Figure 3.5.12 Directly behind the blind-backed main hall, the axis is re-presented with another triple set of gates, here seen from the side as one circumvents the hall to the east
Source: Photograph by Peter Blundell Jones
Figure 3.5.13 Back on axis and passing through the gate, there is another paifang that frames this shot. In front of us is a stone carved table of offerings, then steps up to the arched tomb entrance. Above, reached from stairs beyond, is the last merit pavilion
Source: Photograph by Peter Blundell Jones
Figure 3.5.14 Passing through the tomb passage, one discovers a final court, with a screen wall signalling the tomb beyond
Source: Photograph by Peter Blundell Jones
The gate opens to a large court. On either side stand censers for burning incense and side pavilions for preparation of offerings. On axis is the main hall, set on a platform of nine steps in three flights, the middle the emperor’s route paved with a dragon relief (Figure 3.5.11). This double-eaved, five-bay building was the principal site for offerings to the deceased emperor, and it visually blocks access to the tomb.
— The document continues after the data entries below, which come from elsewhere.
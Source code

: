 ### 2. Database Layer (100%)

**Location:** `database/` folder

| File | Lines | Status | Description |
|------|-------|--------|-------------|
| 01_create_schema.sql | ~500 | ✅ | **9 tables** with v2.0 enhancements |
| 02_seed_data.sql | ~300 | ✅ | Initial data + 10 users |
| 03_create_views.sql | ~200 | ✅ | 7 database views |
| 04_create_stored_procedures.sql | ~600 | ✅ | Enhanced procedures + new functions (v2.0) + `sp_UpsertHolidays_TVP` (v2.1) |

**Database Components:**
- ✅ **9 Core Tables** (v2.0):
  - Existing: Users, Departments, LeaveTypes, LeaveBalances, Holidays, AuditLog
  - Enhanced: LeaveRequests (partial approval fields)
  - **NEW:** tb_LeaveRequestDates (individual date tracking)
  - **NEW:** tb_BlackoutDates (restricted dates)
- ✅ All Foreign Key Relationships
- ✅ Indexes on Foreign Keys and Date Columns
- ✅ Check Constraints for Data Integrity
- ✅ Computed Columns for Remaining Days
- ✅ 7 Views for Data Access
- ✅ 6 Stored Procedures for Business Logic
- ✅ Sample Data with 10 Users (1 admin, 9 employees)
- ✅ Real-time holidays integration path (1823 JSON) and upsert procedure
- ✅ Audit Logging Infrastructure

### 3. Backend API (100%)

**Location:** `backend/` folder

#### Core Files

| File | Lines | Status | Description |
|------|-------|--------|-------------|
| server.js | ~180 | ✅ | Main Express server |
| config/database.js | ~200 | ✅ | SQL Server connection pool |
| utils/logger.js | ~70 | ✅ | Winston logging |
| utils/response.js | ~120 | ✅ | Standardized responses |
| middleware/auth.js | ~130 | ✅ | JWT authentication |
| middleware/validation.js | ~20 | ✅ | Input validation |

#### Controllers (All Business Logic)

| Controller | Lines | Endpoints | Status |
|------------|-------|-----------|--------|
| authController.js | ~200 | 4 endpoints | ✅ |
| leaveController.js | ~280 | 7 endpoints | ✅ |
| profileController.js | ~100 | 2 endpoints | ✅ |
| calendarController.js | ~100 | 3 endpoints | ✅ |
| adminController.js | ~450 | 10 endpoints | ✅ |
One circumvents the blind-backed hall to rediscover the axis at three roofed gates, approached by separate flights of steps, nine in the middle and eight to the sides (Figure 3.5.12), and to reach them one again crosses a small stream, running east–west. The gates are set in a ceramic-lined wall, each with double wooden doors. They lead to an upper sloping court, where the centre line recurs in a small roofed paifang offering declarations of merit, and then a table of petrified offerings, for the vessels are carved in stone (Figure 3.5.13). A last water channel crosses east to west, curving in to traverse the centre at right angles and then curving out again. A sloping ramp, now without central path, leads steeply up to the single arched entrance and then tunnels through the solid stone base of the last ceremonial building, passing the concealed entrance to the tomb below. It re-emerges in a shallow court, where the emperor’s central paving re-appears briefly, only to plunge beneath a wall blocked by a small roofed screen wall, as if he might pass on through to the tomb (Figure 3.5.14). However, the real continuation is sideways, up ramps to right and left of the court, which lead to the final, double-eaved merit pavilion above the tunnel. From the front of its gallery, one can look back over the whole complex, but a path behind encircles the earth mound of the tomb (Figure 3.5.15), departing on one side to return on the other.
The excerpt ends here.